Сейчас их накроет то, что они называют „смещением“. Другие же — „полем спонтанного действия“. Но Раскину в тот момент было безразлично, — смещение настигнет их или поле… Первую „волну“ выдержали лишь четверо из девяти человек, специально „заточенных“ на противостояние этому явлению. Сам он едва не расстался с жизнью. А вторую не пережить никому, он не ребенок, все прекрасно понимает и не тешит себя излишними иллюзиями. Но он не может сдаться, он обязан… собрать все силы и…
…вновь зажечь в себе пламя сверхнавыка».
— Я знал другого Элдриджа, — сказал Раскин.
Шнайдер с пониманием кивнул, но вслух не сказал ни слова.
— И все же, — продолжил Раскин, — меня удивляет, полковник, ваша готовность жертвовать, — черт с ней, с моей шкурой, — но жизнями ваших людей, ведь все эти предположения… лишь предположения, и ничего больше.
— Федор, — Шнайдер хитро улыбнулся, — когда мы окажемся на орбите Забвения, вы сможете посмотреть на место посадки «скаута» отсюда, сверху, а затем сами решите, стоит ли игра свеч.
Раскин хмыкнул, поджав губы. Ему стало очевидно, что у этого человека с затянутыми черной пленкой глазами в рукавах припрятан не один козырь. С ним нужно было держать ухо востро. Нужно… А, впрочем, он уже вляпался.

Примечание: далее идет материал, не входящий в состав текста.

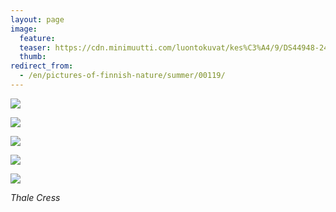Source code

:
 ```yaml
---
layout: page
image:
  feature:
  teaser: https://cdn.minimuutti.com/luontokuvat/kes%C3%A4/9/DS44948-245px.jpg
  thumb:
redirect_from:
  - /en/pictures-of-finnish-nature/summer/00119/
---
```


![](https://cdn.minimuutti.com/luontokuvat/kes%C3%A4/9/DS44926-800px.jpg)

![](https://cdn.minimuutti.com/luontokuvat/kes%C3%A4/9/DS44933-800px.jpg)

![](https://cdn.minimuutti.com/luontokuvat/kes%C3%A4/9/DS44937-800px.jpg)

![](https://cdn.minimuutti.com/luontokuvat/kes%C3%A4/9/DS44948-800px.jpg)

![](https://cdn.minimuutti.com/luontokuvat/kes%C3%A4/9/DS44945-800px.jpg)

*Thale Cress*

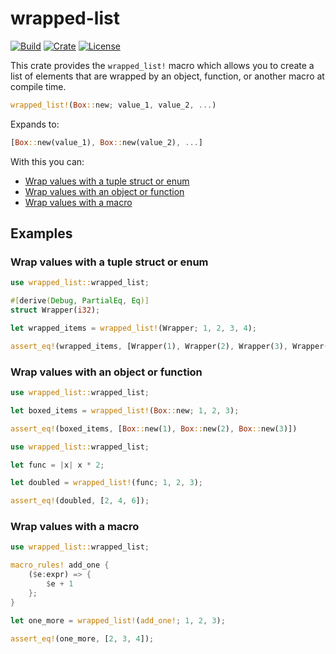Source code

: # wrapped-list

[![Build](https://github.com/hunterlawson/wrapped-list/actions/workflows/tests.yml/badge.svg)](https://github.com/hunterlawson/wrapped-list/blob/master/.github/workflows/tests.yml)
[![Crate](https://img.shields.io/crates/v/wrapped-list)](https://crates.io/crates/wrapped-list)
[![License](https://img.shields.io/crates/l/wrapped-list)](https://github.com/hunterlawson/wrapped-list/blob/master/LICENSE)

This crate provides the `wrapped_list!` macro which allows you to create a list of elements that are wrapped by an object, function, or another macro at compile time.

```rust
wrapped_list!(Box::new; value_1, value_2, ...)
```

Expands to:

```rust
[Box::new(value_1), Box::new(value_2), ...]
```

With this you can:

- [Wrap values with a tuple struct or enum](#wrap-values-with-a-tuple-struct-or-enum)
- [Wrap values with an object or function](#wrap-values-with-an-object-or-function)
- [Wrap values with a macro](#wrap-values-with-a-macro)

## Examples

### Wrap values with a tuple struct or enum

```rust
use wrapped_list::wrapped_list;

#[derive(Debug, PartialEq, Eq)]
struct Wrapper(i32);

let wrapped_items = wrapped_list!(Wrapper; 1, 2, 3, 4);

assert_eq!(wrapped_items, [Wrapper(1), Wrapper(2), Wrapper(3), Wrapper(4)]);
```

### Wrap values with an object or function

```rust
use wrapped_list::wrapped_list;

let boxed_items = wrapped_list!(Box::new; 1, 2, 3);

assert_eq!(boxed_items, [Box::new(1), Box::new(2), Box::new(3)])
```

```rust
use wrapped_list::wrapped_list;

let func = |x| x * 2;

let doubled = wrapped_list!(func; 1, 2, 3);

assert_eq!(doubled, [2, 4, 6]);
```

### Wrap values with a macro

```rust
use wrapped_list::wrapped_list;

macro_rules! add_one {
    ($e:expr) => {
        $e + 1
    };
}

let one_more = wrapped_list!(add_one!; 1, 2, 3);

assert_eq!(one_more, [2, 3, 4]);
```
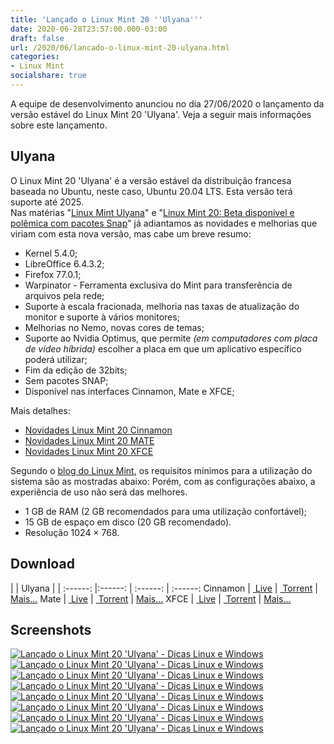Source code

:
 ```yaml
---
title: 'Lançado o Linux Mint 20 ''Ulyana'''
date: 2020-06-28T23:57:00.000-03:00
draft: false
url: /2020/06/lancado-o-linux-mint-20-ulyana.html
categories: 
- Linux Mint
socialshare: true
---
```


A equipe de desenvolvimento anunciou no dia 27/06/2020 o lançamento da versão estável do Linux Mint 20 'Ulyana'. Veja a seguir mais informações sobre este lançamento.

<!--more-->

## Ulyana

  
O Linux Mint 20 'Ulyana' é a versão estável da distribuição francesa baseada no Ubuntu, neste caso, Ubuntu 20.04 LTS. Esta versão terá suporte até 2025.  
Nas matérias "[Linux Mint Ulyana](https://info.wsouza.com.br/2020/04/linux-mint-20-ulyana.html)" e "[Linux Mint 20: Beta disponível e polêmica com pacotes Snap](https://info.wsouza.com.br/2020/06/linux-mint-20-beta-disponivel-e.html)" já adiantamos as novidades e melhorias que viriam com esta nova versão, mas cabe um breve resumo:  

*   Kernel 5.4.0;
*   LibreOffice 6.4.3.2;
*   Firefox 77.0.1;
*   Warpinator - Ferramenta exclusiva do Mint para transferẽncia de arquivos pela rede;
*   Suporte à escala fracionada, melhoria nas taxas de atualização do monitor e suporte à vários monitores;
*   Melhorias no Nemo, novas cores de temas;
*   Suporte ao Nvidia Optimus, que permite _(em computadores com placa de vídeo híbrida)_ escolher a placa em que um aplicativo específico poderá utilizar;
*   Fim da edição de 32bits;
*   Sem pacotes SNAP;
*   Disponível nas interfaces Cinnamon, Mate e XFCE;

Mais detalhes:  

*   [Novidades Linux Mint 20 Cinnamon](https://www.linuxmint.com/rel_ulyana_cinnamon_whatsnew.php)
*   [Novidades Linux Mint 20 MATE](https://www.linuxmint.com/rel_ulyana_mate_whatsnew.php)
*   [Novidades Linux Mint 20 XFCE](https://www.linuxmint.com/rel_ulyana_xfce_whatsnew.php)

Segundo o [blog do Linux Mint](https://blog.linuxmint.com/?p=3928), os requisitos mínimos para a utilização do sistema são as mostradas abaixo: Porém, com as configurações abaixo, a experiência de uso não será das melhores.  

*   1 GB de RAM (2 GB recomendados para uma utilização confortável);
*   15 GB de espaço em disco (20 GB recomendado).
*   Resolução 1024 × 768.

  

## Download

  
| | Ulyana | |
:------: |:------: | :------: | :------:
Cinnamon | [ Live](http://mirrors.evowise.com/linuxmint/stable/20/linuxmint-20-cinnamon-64bit.iso) | [ Torrent](https://torrents.linuxmint.com/torrents/linuxmint-20-cinnamon-64bit.iso.torrent) | [Mais...](https://www.linuxmint.com/rel_ulyana_cinnamon.php)
Mate | [ Live](http://mirrors.evowise.com/linuxmint/stable/20/linuxmint-20-mate-64bit.iso) | [ Torrent](https://torrents.linuxmint.com/torrents/linuxmint-20-mate-64bit.iso.torrent) | [Mais...](https://www.linuxmint.com/rel_ulyana_mate.php)
XFCE | [ Live](http://mirrors.evowise.com/linuxmint/stable/20/linuxmint-20-xfce-64bit.iso) | [ Torrent](https://torrents.linuxmint.com/torrents/linuxmint-20-xfce-64bit.iso.torrent) | [Mais...](https://www.linuxmint.com/rel_ulyana_xfce.php)

## Screenshots

  
[![Lançado o Linux Mint 20 'Ulyana' - Dicas Linux e Windows](https://2.bp.blogspot.com/-AC5pl89KsCs/XvlcutinEAI/AAAAAAAAPOk/nHCSJbdk7UgJtpKTIc0qm4UyjYvBzhJ0gCNcBGAsYHQ/s640/Ulyana1.png "Lançado o Linux Mint 20 'Ulyana' - Dicas Linux e Windows")](https://2.bp.blogspot.com/-AC5pl89KsCs/XvlcutinEAI/AAAAAAAAPOk/nHCSJbdk7UgJtpKTIc0qm4UyjYvBzhJ0gCNcBGAsYHQ/s1600/Ulyana1.png)  
[![Lançado o Linux Mint 20 'Ulyana' - Dicas Linux e Windows](https://4.bp.blogspot.com/--1YlHC4v_CA/Xvlcukt7VJI/AAAAAAAAPOs/ScyobqetJvkKiI0vnxfcyFzKu-TYg4K7QCNcBGAsYHQ/s640/Ulyana2.png "Lançado o Linux Mint 20 'Ulyana' - Dicas Linux e Windows")](https://4.bp.blogspot.com/--1YlHC4v_CA/Xvlcukt7VJI/AAAAAAAAPOs/ScyobqetJvkKiI0vnxfcyFzKu-TYg4K7QCNcBGAsYHQ/s1600/Ulyana2.png)  
[![Lançado o Linux Mint 20 'Ulyana' - Dicas Linux e Windows](https://3.bp.blogspot.com/--nIowwCIiYw/XvlcuuUw-iI/AAAAAAAAPOo/Ww3BcskxSPwCsNxEo8o-ARK2aMw2BZjLwCNcBGAsYHQ/s640/Ulyana3.png "Lançado o Linux Mint 20 'Ulyana' - Dicas Linux e Windows")](https://3.bp.blogspot.com/--nIowwCIiYw/XvlcuuUw-iI/AAAAAAAAPOo/Ww3BcskxSPwCsNxEo8o-ARK2aMw2BZjLwCNcBGAsYHQ/s1600/Ulyana3.png)  
[![Lançado o Linux Mint 20 'Ulyana' - Dicas Linux e Windows](https://2.bp.blogspot.com/-d4NNSfohe5E/Xvlcv34cxaI/AAAAAAAAPO0/-tlHe71tLvsJwe0FvgsBcnAhTwe4NRpbQCNcBGAsYHQ/s640/Ulyana5.png "Lançado o Linux Mint 20 'Ulyana' - Dicas Linux e Windows")](https://2.bp.blogspot.com/-d4NNSfohe5E/Xvlcv34cxaI/AAAAAAAAPO0/-tlHe71tLvsJwe0FvgsBcnAhTwe4NRpbQCNcBGAsYHQ/s1600/Ulyana5.png)  
[![Lançado o Linux Mint 20 'Ulyana' - Dicas Linux e Windows](https://1.bp.blogspot.com/--0mZAYohfOE/Xvlcv7kRMNI/AAAAAAAAPO4/06CXFwSa8usbRC6Pm6i5H4lfDPXGVautwCNcBGAsYHQ/s640/Ulyana6.png "Lançado o Linux Mint 20 'Ulyana' - Dicas Linux e Windows")](https://1.bp.blogspot.com/--0mZAYohfOE/Xvlcv7kRMNI/AAAAAAAAPO4/06CXFwSa8usbRC6Pm6i5H4lfDPXGVautwCNcBGAsYHQ/s1600/Ulyana6.png)  
[![Lançado o Linux Mint 20 'Ulyana' - Dicas Linux e Windows](https://3.bp.blogspot.com/-RbzxYi8RmXk/XvlcwSgPFGI/AAAAAAAAPO8/rg5na6yDvS0O-dNFbtmVDwLbpF9ae5sbACNcBGAsYHQ/s640/Ulyana7.png "Lançado o Linux Mint 20 'Ulyana' - Dicas Linux e Windows")](https://3.bp.blogspot.com/-RbzxYi8RmXk/XvlcwSgPFGI/AAAAAAAAPO8/rg5na6yDvS0O-dNFbtmVDwLbpF9ae5sbACNcBGAsYHQ/s1600/Ulyana7.png)  
[![Lançado o Linux Mint 20 'Ulyana' - Dicas Linux e Windows](https://1.bp.blogspot.com/-G0DTPdaT9ts/XvlcwvcdF2I/AAAAAAAAPPA/B0z1ER0-vnoIWxB7J7Lt7KrjboD_-lQ9QCNcBGAsYHQ/s640/Ulyana8.png "Lançado o Linux Mint 20 'Ulyana' - Dicas Linux e Windows")](https://1.bp.blogspot.com/-G0DTPdaT9ts/XvlcwvcdF2I/AAAAAAAAPPA/B0z1ER0-vnoIWxB7J7Lt7KrjboD_-lQ9QCNcBGAsYHQ/s1600/Ulyana8.png)  
[![Lançado o Linux Mint 20 'Ulyana' - Dicas Linux e Windows](https://2.bp.blogspot.com/-UsLM-XHRaVo/XvlcwzLy1dI/AAAAAAAAPPE/-uV4ZVge9vU2s4yCpaXYtmOCu5Th_Bb_wCNcBGAsYHQ/s640/Ulyana9.png "Lançado o Linux Mint 20 'Ulyana' - Dicas Linux e Windows")](https://2.bp.blogspot.com/-UsLM-XHRaVo/XvlcwzLy1dI/AAAAAAAAPPE/-uV4ZVge9vU2s4yCpaXYtmOCu5Th_Bb_wCNcBGAsYHQ/s1600/Ulyana9.png)
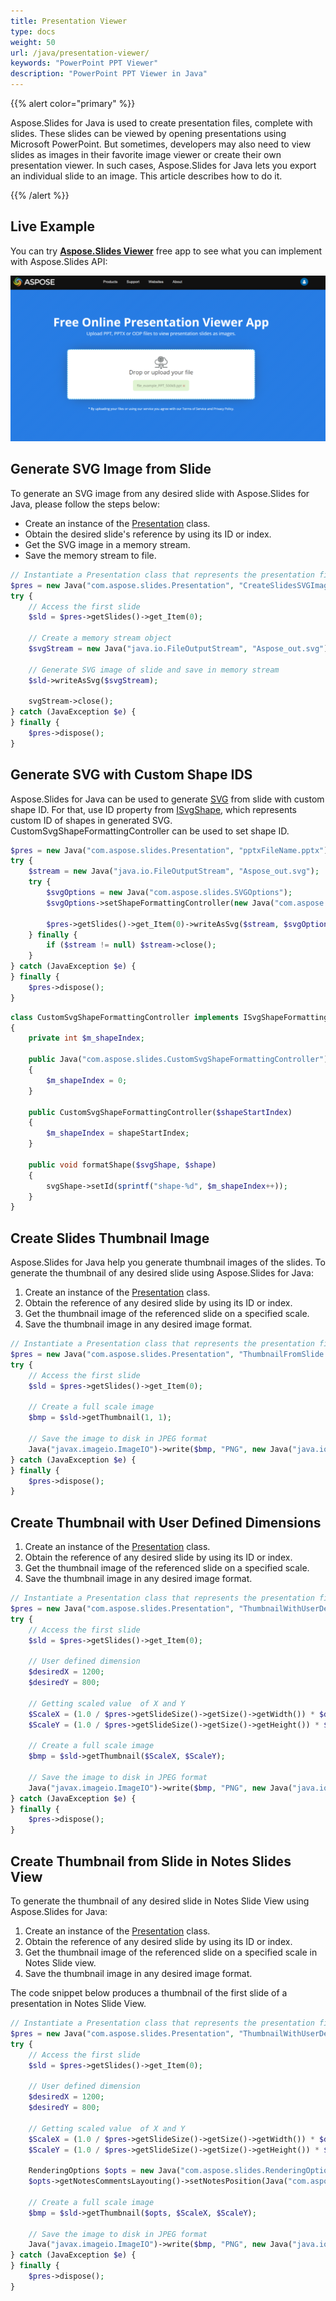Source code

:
 ```yaml
---
title: Presentation Viewer
type: docs
weight: 50
url: /java/presentation-viewer/
keywords: "PowerPoint PPT Viewer"
description: "PowerPoint PPT Viewer in Java"
---
```


{{% alert color="primary" %}} 

Aspose.Slides for Java is used to create presentation files, complete with slides. These slides can be viewed by opening presentations using Microsoft PowerPoint. But sometimes, developers may also need to view slides as images in their favorite image viewer or create their own presentation viewer. In such cases, Aspose.Slides for Java lets you export an individual slide to an image. This article describes how to do it.

{{% /alert %}} 

## **Live Example**
You can try [**Aspose.Slides Viewer**](https://products.aspose.app/slides/viewer/) free app to see what you can implement with Aspose.Slides API:

[](https://products.aspose.app/slides/viewer/)

[![todo:image_alt_text](slides-viewer.png)](https://products.aspose.app/slides/viewer/)

## **Generate SVG Image from Slide**
To generate an SVG image from any desired slide with Aspose.Slides for Java, please follow the steps below:

- Create an instance of the [Presentation](https://apireference.aspose.com/slides/java/com.aspose.slides/Presentation) class.
- Obtain the desired slide's reference by using its ID or index.
- Get the SVG image in a memory stream.
- Save the memory stream to file.

```php
// Instantiate a Presentation class that represents the presentation file
$pres = new Java("com.aspose.slides.Presentation", "CreateSlidesSVGImage.pptx");
try {
    // Access the first slide
    $sld = $pres->getSlides()->get_Item(0);

    // Create a memory stream object
    $svgStream = new Java("java.io.FileOutputStream", "Aspose_out.svg");

    // Generate SVG image of slide and save in memory stream
    $sld->writeAsSvg($svgStream);

    svgStream->close();
} catch (JavaException $e) {
} finally {
    $pres->dispose();
}
```

## **Generate SVG with Custom Shape IDS**
Aspose.Slides for Java can be used to generate [SVG](https://wiki.fileformat.com/page-description-language/svg/) from slide with custom shape ID. For that, use ID property from [ISvgShape](https://apireference.aspose.com/slides/java/com.aspose.slides/ISvgShape), which represents custom ID of shapes in generated SVG. CustomSvgShapeFormattingController can be used to set shape ID.

```php
$pres = new Java("com.aspose.slides.Presentation", "pptxFileName.pptx");
try {
    $stream = new Java("java.io.FileOutputStream", "Aspose_out.svg");
    try {
        $svgOptions = new Java("com.aspose.slides.SVGOptions");
        $svgOptions->setShapeFormattingController(new Java("com.aspose.slides.CustomSvgShapeFormattingController"));

        $pres->getSlides()->get_Item(0)->writeAsSvg($stream, $svgOptions);
    } finally {
        if ($stream != null) $stream->close();
    }
} catch (JavaException $e) {
} finally {
    $pres->dispose();
}
```
```php
class CustomSvgShapeFormattingController implements ISvgShapeFormattingController
{
    private int $m_shapeIndex;

    public Java("com.aspose.slides.CustomSvgShapeFormattingController")
    {
        $m_shapeIndex = 0;
    }
    
    public CustomSvgShapeFormattingController($shapeStartIndex)
    {
        $m_shapeIndex = shapeStartIndex;
    }

    public void formatShape($svgShape, $shape)
    {
        svgShape->setId(sprintf("shape-%d", $m_shapeIndex++));
    }
}
```

## **Create Slides Thumbnail Image**
Aspose.Slides for Java help you generate thumbnail images of the slides. To generate the thumbnail of any desired slide using Aspose.Slides for Java:

1. Create an instance of the [Presentation](https://apireference.aspose.com/slides/java/com.aspose.slides/Presentation) class.
1. Obtain the reference of any desired slide by using its ID or index.
1. Get the thumbnail image of the referenced slide on a specified scale.
1. Save the thumbnail image in any desired image format.

```php
// Instantiate a Presentation class that represents the presentation file
$pres = new Java("com.aspose.slides.Presentation", "ThumbnailFromSlide.pptx");
try {
    // Access the first slide
    $sld = $pres->getSlides()->get_Item(0);

    // Create a full scale image
    $bmp = $sld->getThumbnail(1, 1);

    // Save the image to disk in JPEG format
    Java("javax.imageio.ImageIO")->write($bmp, "PNG", new Java("java.io.File", "Thumbnail_out.png"));
} catch (JavaException $e) {
} finally {
    $pres->dispose();
}
```

## **Create Thumbnail with User Defined Dimensions**

1. Create an instance of the [Presentation](https://apireference.aspose.com/slides/java/com.aspose.slides/Presentation) class.
1. Obtain the reference of any desired slide by using its ID or index.
1. Get the thumbnail image of the referenced slide on a specified scale.
1. Save the thumbnail image in any desired image format.

```php
// Instantiate a Presentation class that represents the presentation file
$pres = new Java("com.aspose.slides.Presentation", "ThumbnailWithUserDefinedDimensions.pptx");
try {
    // Access the first slide
    $sld = $pres->getSlides()->get_Item(0);

    // User defined dimension
    $desiredX = 1200;
    $desiredY = 800;

    // Getting scaled value  of X and Y
    $ScaleX = (1.0 / $pres->getSlideSize()->getSize()->getWidth()) * $desiredX;
    $ScaleY = (1.0 / $pres->getSlideSize()->getSize()->getHeight()) * $desiredY;
    
    // Create a full scale image
    $bmp = $sld->getThumbnail($ScaleX, $ScaleY);

    // Save the image to disk in JPEG format
    Java("javax.imageio.ImageIO")->write($bmp, "PNG", new Java("java.io.File", "Thumbnail_out.png"));
} catch (JavaException $e) {
} finally {
    $pres->dispose();
}
```

## **Create Thumbnail from Slide in Notes Slides View**
To generate the thumbnail of any desired slide in Notes Slide View using Aspose.Slides for Java:

1. Create an instance of the [Presentation](https://apireference.aspose.com/slides/java/com.aspose.slides/Presentation) class.
1. Obtain the reference of any desired slide by using its ID or index.
1. Get the thumbnail image of the referenced slide on a specified scale in Notes Slide view.
1. Save the thumbnail image in any desired image format.

The code snippet below produces a thumbnail of the first slide of a presentation in Notes Slide View.

```php
// Instantiate a Presentation class that represents the presentation file
$pres = new Java("com.aspose.slides.Presentation", "ThumbnailWithUserDefinedDimensions.pptx");
try {
    // Access the first slide
    $sld = $pres->getSlides()->get_Item(0);

    // User defined dimension
    $desiredX = 1200;
    $desiredY = 800;

    // Getting scaled value  of X and Y
    $ScaleX = (1.0 / $pres->getSlideSize()->getSize()->getWidth()) * $desiredX;
    $ScaleY = (1.0 / $pres->getSlideSize()->getSize()->getHeight()) * $desiredY;

    RenderingOptions $opts = new Java("com.aspose.slides.RenderingOptions");
    $opts->getNotesCommentsLayouting()->setNotesPosition(Java("com.aspose.slides.NotesPositions")->BottomTruncated);
    
    // Create a full scale image
    $bmp = $sld->getThumbnail($opts, $ScaleX, $ScaleY);

    // Save the image to disk in JPEG format
    Java("javax.imageio.ImageIO")->write($bmp, "PNG", new Java("java.io.File", "Thumbnail_out.png"));
} catch (JavaException $e) {
} finally {
    $pres->dispose();
}
```
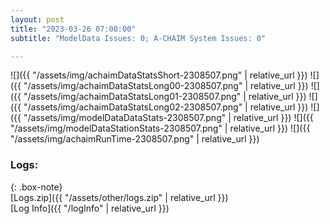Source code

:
 ```yaml
---
layout: post
title: "2023-03-26 07:00:00"
subtitle: "ModelData Issues: 0; A-CHAIM System Issues: 0"

---
```


![]({{ "/assets/img/achaimDataStatsShort-2308507.png" | relative_url }})
![]({{ "/assets/img/achaimDataStatsLong00-2308507.png" | relative_url }})
![]({{ "/assets/img/achaimDataStatsLong01-2308507.png" | relative_url }})
![]({{ "/assets/img/achaimDataStatsLong02-2308507.png" | relative_url }})
![]({{ "/assets/img/modelDataDataStats-2308507.png" | relative_url }})
![]({{ "/assets/img/modelDataStationStats-2308507.png" | relative_url }})
![]({{ "/assets/img/achaimRunTime-2308507.png" | relative_url }})





### Logs:  
  
{: .box-note}  
[Logs.zip]({{ "/assets/other/logs.zip" | relative_url }})  
[Log Info]({{ "/logInfo" | relative_url }})  
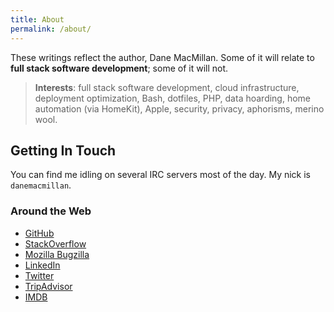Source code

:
 ```yaml
---
title: About
permalink: /about/
---
```


These writings reflect the author, Dane MacMillan. Some of it will relate 
to **full stack software development**; some of it will not.

> **Interests**: full stack software development, cloud infrastructure, deployment optimization, Bash, dotfiles, PHP, data hoarding, home automation (via HomeKit), Apple, security, privacy, aphorisms, merino wool.

## Getting In Touch

You can find me idling on several IRC servers most of the day. My nick is `danemacmillan`.

### Around the Web

- [GitHub](https://github.com/danemacmillan)
- [StackOverflow](https://stackoverflow.com/users/2973534/danemacmillan)
- [Mozilla Bugzilla](https://bugzilla.mozilla.org/user_profile?user_id=471851)
- [LinkedIn](http://ca.linkedin.com/in/danemacmillan)
- [Twitter](https://twitter.com/dane_macmillan)
- [TripAdvisor](http://www.tripadvisor.ca/members/danemacmillan)
- [IMDB](http://www.imdb.com/user/ur25031098/)
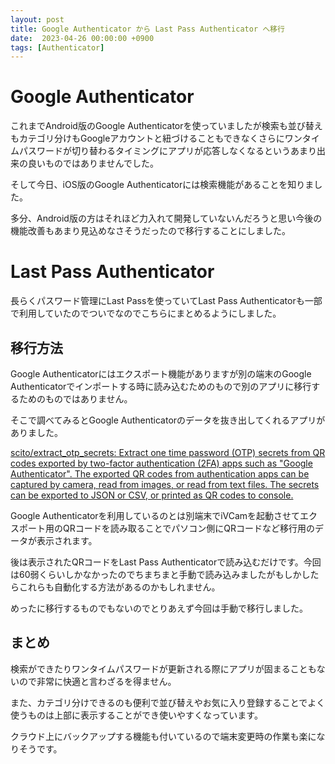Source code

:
 ```yaml
---
layout: post
title: Google Authenticator から Last Pass Authenticator へ移行 
date:  2023-04-26 00:00:00 +0900
tags: [Authenticator]
---
```


# Google Authenticator

これまでAndroid版のGoogle Authenticatorを使っていましたが検索も並び替えもカテゴリ分けもGoogleアカウントと紐づけることもできなくさらにワンタイムパスワードが切り替わるタイミングにアプリが応答しなくなるというあまり出来の良いものではありませんでした。

そして今日、iOS版のGoogle Authenticatorには検索機能があることを知りました。

多分、Android版の方はそれほど力入れて開発していないんだろうと思い今後の機能改善もあまり見込めなさそうだったので移行することにしました。

# Last Pass Authenticator

長らくパスワード管理にLast Passを使っていてLast Pass Authenticatorも一部で利用していたのでついでなのでこちらにまとめるようにしました。

## 移行方法

Google Authenticatorにはエクスポート機能がありますが別の端末のGoogle Authenticatorでインポートする時に読み込むためのもので別のアプリに移行するためのものではありません。

そこで調べてみるとGoogle Authenticatorのデータを抜き出してくれるアプリがありました。

[scito/extract_otp_secrets: Extract one time password (OTP) secrets from QR codes exported by two-factor authentication (2FA) apps such as "Google Authenticator". The exported QR codes from authentication apps can be captured by camera, read from images, or read from text files. The secrets can be exported to JSON or CSV, or printed as QR codes to console.](https://github.com/scito/extract_otp_secrets)

Google Authenticatorを利用しているのとは別端末でiVCamを起動させてエクスポート用のQRコードを読み取ることでパソコン側にQRコードなど移行用のデータが表示されます。

後は表示されたQRコードをLast Pass Authenticatorで読み込むだけです。今回は60弱くらいしかなかったのでちまちまと手動で読み込みましたがもしかしたらこれらも自動化する方法があるのかもしれません。

めったに移行するものでもないのでとりあえず今回は手動で移行しました。

## まとめ

検索ができたりワンタイムパスワードが更新される際にアプリが固まることもないので非常に快適と言わざるを得ません。

また、カテゴリ分けできるのも便利で並び替えやお気に入り登録することでよく使うものは上部に表示することができ使いやすくなっています。

クラウド上にバックアップする機能も付いているので端末変更時の作業も楽になりそうです。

— Господа, оставайтесь в ваших креслах! Мы начинаем предпрыжковый отсчет, — объявил Козловский, — ремни можете не пристегивать, но за подлокотники подержитесь: тряхнет сильно.
Зло и коротко рявкнула сирена. Сигнал заметался по узким коридорам «десантника», проникая в каждый отсек, в каждую рубку и шлюз. В стальных недрах гиперпространственного модуля все было готово для сжатия пространства. На счет «один» на какую-то ничтожную наносекунду между ярким Сириусом и догорающей 61-й Лебедя образуется складка — аномалия, которую хирургически точно пронзит игла модуля, несущая на себе десантный корабль.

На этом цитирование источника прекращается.